Любопытно посмотреть, во что превратились в наши дни субсидии и пенсии. На смену королю, который как бы из своего кармана помогал литераторам, пришло государство, то есть нечто безличное. К тому же теперь получение субсидий уже не считается делом почетным, не служит свидетельством высочайшего благоволения; их назначают нуждающимся литераторам или таким, на чью долю выпала безрадостная старость; и чаще всего субсидии эти стараются завуалировать: человек получает их в виде синекуры, в виде какой-нибудь придуманной должности, что помогает ему сохранить собственное достоинство. Одним словом, теперь субсидиями не только не гордятся, а скорее стыдятся их; разумеется, они не служат признаком падения, но указывают на то, что писатель находится в стесненных обстоятельствах, а это предпочитают скрывать. Чтобы ясно представить себе нынешний взгляд широкой публики на денежный вопрос в литературе, надо вспомнить то, что случилось с Ламартином, когда он совсем разорился. Тем, кто негодовал, что Франция оставляет великого поэта в затруднительном финансовом положении, тем, кто требовал объявить национальную подписку в его пользу, во всеуслышание ответили, что страна не обязана выплачивать ренту расточительным писателям, через руки которых прошли миллионы. Ответ был суровый, но вполне в духе нашего нового общества; оно отправляется от равного для всех принципа: каждый человек должен быть кузнецом собственного состояния. Конечно, Франция, как об этом говорят, достаточно богата, чтобы платить за тех, кто составляет ее славу; однако общественное мнение, не колеблясь, делает выбор между писателем, который приобрел свободу и достоинство благодаря своим произведениям, и писателем, который протягивает руку за помощью, потому что он жил, нимало не заботясь ни о своем таланте, ни об уплате своих долгов, — оно с нежностью относится к первому и с суровостью — ко второму. В наши дни Бальзак, — я говорю о Бальзаке, жившем в XVII веке, — не считал бы для себя лестным получать субсидию от правительства. Таков пройденный нами путь.

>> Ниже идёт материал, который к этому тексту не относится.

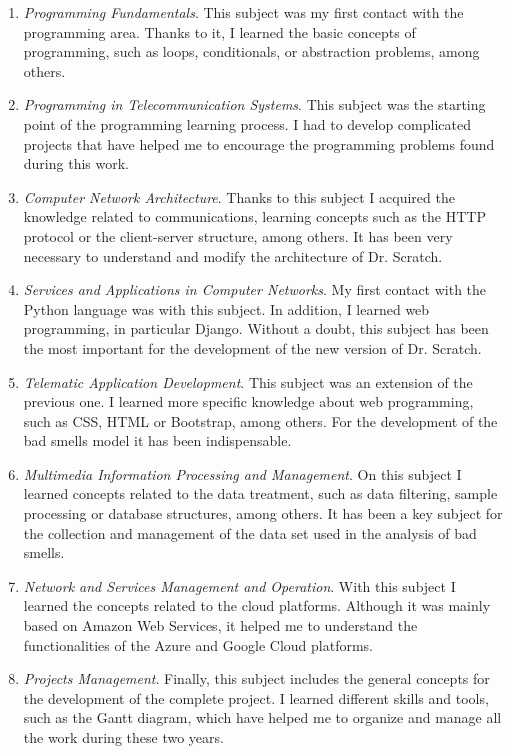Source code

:\begin{enumerate}
  \item \textit{Programming Fundamentals}. This subject was my first contact with the programming area. Thanks to it, I learned the basic concepts of programming, such as loops, conditionals, or abstraction problems, among others. 
  \item \textit{Programming in Telecommunication Systems}. This subject was the starting point of the programming learning process. I had to develop complicated projects that have helped me to encourage the programming problems found during this work.
  \item \textit{Computer Network Architecture}. Thanks to this subject I acquired the knowledge related to communications, learning concepts such as the HTTP protocol or the client-server structure, among others. It has been very necessary to understand and modify the architecture of Dr. Scratch.  
  \item \textit{Services and Applications in Computer Networks}. My first contact with the Python language was with this subject. In addition, I learned web programming, in particular Django. Without a doubt, this subject has been the most important for the development of the new version of Dr. Scratch.
  \item \textit{Telematic Application Development}. This subject was an extension of the previous one. I learned more specific knowledge about web programming, such as CSS, HTML or Bootstrap, among others. For the development of the bad smells model it has been indispensable. 
  \item \textit{Multimedia Information Processing and Management}. On this subject I learned concepts related to the data treatment, such as data filtering, sample processing or database structures, among others. It has been a key subject for the collection and management of the data set used in the analysis of bad smells. 
  \item \textit{Network and Services Management and Operation}. With this subject I learned the concepts related to the cloud platforms. Although it was mainly based on Amazon Web Services, it helped me to understand the functionalities of the Azure and Google Cloud platforms. 
  \item \textit{Projects Management}. Finally, this subject includes the general concepts for the development of the complete project. I learned different skills and tools, such as the Gantt diagram, which have helped me to organize and manage all the work during these two years. 
\end{enumerate}


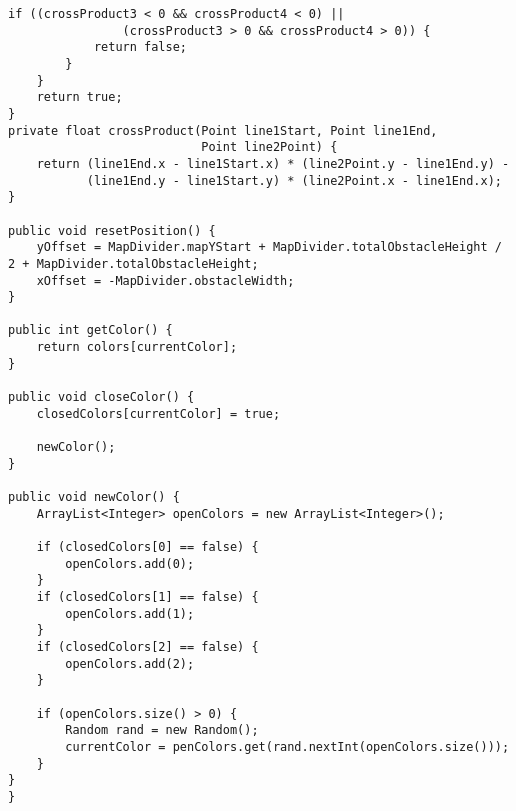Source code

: \begin{lstlisting}[style=csharp,label=car_class, caption={Car class from the original Cars project.}]
		if ((crossProduct3 < 0 && crossProduct4 < 0) ||
				(crossProduct3 > 0 && crossProduct4 > 0)) {
			return false;
		}
	}		
	return true;
}
private float crossProduct(Point line1Start, Point line1End,
						   Point line2Point) {
	return (line1End.x - line1Start.x) * (line2Point.y - line1End.y) -
		   (line1End.y - line1Start.y) * (line2Point.x - line1End.x);
}
	
public void resetPosition() {
	yOffset = MapDivider.mapYStart + MapDivider.totalObstacleHeight / 2 + MapDivider.totalObstacleHeight;
	xOffset = -MapDivider.obstacleWidth;
}
	
public int getColor() {
	return colors[currentColor];
}
	
public void closeColor() {
	closedColors[currentColor] = true;
	
	newColor();
}
	
public void newColor() {
	ArrayList<Integer> openColors = new ArrayList<Integer>();
	
	if (closedColors[0] == false) {
		openColors.add(0);
	}
	if (closedColors[1] == false) {
		openColors.add(1);
	}
	if (closedColors[2] == false) {
		openColors.add(2);
	}
		
	if (openColors.size() > 0) {
		Random rand = new Random();
		currentColor = penColors.get(rand.nextInt(openColors.size()));
	}
}
}
\end{lstlisting}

Тем не менее на субсидию еще весьма одобрительно смотрят в мире ученых и эрудитов. В самом деле, существуют изыскания и опыты, которые требуют большой затраты времени и в конечном счете не приносят ученому никакого дохода. Тогда на помощь приходит государство, и это вполне справедливо; заметьте, что вопрос неизменно ставится следующим образом: либо писатель зарабатывает себе на жизнь, и тогда ему стыдно кормиться за счет общества; либо он не в силах удовлетворить свои нужды литературным трудом, и тогда у него есть, по крайней мере, оправдание, что он принимает помощь от государства. Правда, остается решить, не имеют ли права, например, сапожники и портные жаловаться на свою судьбу; ведь порою они тоже после тридцати лет труда оказываются на пороге нищеты, но не считают себя вправе говорить стране: «Я не мог скопить себе денег на хлеб, дай их мне!»

Существуют еще всякого рода государственные пособия, заказы, награды, — обо всем этом я также хочу сказать несколько слов. Награды ничего не стоят государству, это очень удобный способ приносить удовлетворение людям, и я упоминаю о них только для того, чтобы лишний раз показать, как сильно укоренился в нашем обществе дух равенства. В прошлом кресты никогда не украшали грудь писателя; а ныне немало деятелей литературы удостоено высоких наград. Что касается заказов и пособий, то на долю литературы они выпадают редко, их получают от государства обычно театры, да и то они больше относятся к постановке пьес на сцене, а не к самому произведению. Многие писатели, особенно молодые, жалуются и обвиняют правительство, упрекают его, будто оно не делает для литературы того, что делает, например, для живописи и скульптуры. Такого рода требования весьма опасны, слава нашей литературы в том и состоит, что она остается независимой. Я хочу повторить сказанное мною в другом месте: правительство может сделать для нас только одно — дать нам полную свободу. В наше время самое высокое представление о писателе складывается как раз потому, что он — человек свободный от всяких обязательств, что ему незачем кому-либо льстить, ибо своим талантом, славой, средствами к существованию он обязан лишь самому себе; он все отдает своей родине, ничего не требуя взамен.

IV

Так стоит в наши дни вопрос о роли денег в литературе. Теперь мне будет легко определить дух современной литературы и показать, чем именно он отличается от духа литературы прошлых веков.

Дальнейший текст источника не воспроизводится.